With the players decision to begin the process of decertifying the union, the entire 2011-12 NBA season is now in serious jeopardy. 

Missing a season wouldn’t seriously damage the league’s long-term health, but it would be a completely unnecessary public relations blow, especially after the NBA’s most popular season since Michael Jordan’s second retirement. How could a rapidly growing $4 billion organization have a year-long work stoppage because labor and management couldn’t agree on how to distribute the profits?

It’s a grand failure of leadership from David Stern and Billy Hunter, two lawyers paid handsomely to ensure such a scenario could not happen. Stern had to offer such a lopsided deal because he did such a poor job selecting the league’s prospective owners over the last decade. Hunter had to reject it because he had not set up an effective means of communication between the union and its leadership.

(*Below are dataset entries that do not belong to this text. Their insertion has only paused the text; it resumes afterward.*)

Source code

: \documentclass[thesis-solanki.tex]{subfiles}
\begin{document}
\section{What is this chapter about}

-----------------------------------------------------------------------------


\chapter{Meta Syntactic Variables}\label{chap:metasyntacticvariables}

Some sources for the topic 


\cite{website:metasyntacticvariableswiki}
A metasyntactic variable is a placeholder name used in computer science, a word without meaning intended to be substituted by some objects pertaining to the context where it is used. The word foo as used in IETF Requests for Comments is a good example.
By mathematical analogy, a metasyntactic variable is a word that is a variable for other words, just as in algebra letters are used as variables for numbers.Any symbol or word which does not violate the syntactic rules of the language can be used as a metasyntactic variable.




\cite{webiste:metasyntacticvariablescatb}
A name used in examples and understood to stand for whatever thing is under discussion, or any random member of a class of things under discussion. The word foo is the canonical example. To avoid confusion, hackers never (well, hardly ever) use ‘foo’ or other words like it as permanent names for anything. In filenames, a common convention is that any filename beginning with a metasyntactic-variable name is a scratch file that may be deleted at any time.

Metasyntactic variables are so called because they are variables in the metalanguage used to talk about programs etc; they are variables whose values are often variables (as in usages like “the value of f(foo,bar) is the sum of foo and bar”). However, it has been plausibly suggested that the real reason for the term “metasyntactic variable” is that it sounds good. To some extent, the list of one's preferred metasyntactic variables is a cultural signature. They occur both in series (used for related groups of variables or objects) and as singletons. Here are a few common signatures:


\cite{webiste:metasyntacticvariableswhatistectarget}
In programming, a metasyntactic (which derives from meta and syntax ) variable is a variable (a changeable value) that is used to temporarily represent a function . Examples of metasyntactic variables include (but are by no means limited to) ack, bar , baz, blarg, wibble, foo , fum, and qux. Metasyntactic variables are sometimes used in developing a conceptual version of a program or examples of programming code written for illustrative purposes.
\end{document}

Since the very beginning of the lockout, it’s been clear that the owners have not been willing to compromise. They published wildly misleading financial numbers while insisting the lockout was about competitive parity when it was really about making a small group of over-leveraged owners whole.

The players, understanding that they did not have much bargaining power, gave ground for most of the last five months. The negotiating committee, led by Hunter and NBPA President Derek Fisher, insisted their one “red-line” was the preservation of the current luxury tax/soft cap system. Yet they also continually waived away the idea of using the “nuclear option” of decertification as leverage, pinning their hopes on what’s looking like an ultimately fruitless appeal to the largely toothless National Labor Relations Board, rather than taking the tack of the NFLPA and decertifying as soon as they were locked out.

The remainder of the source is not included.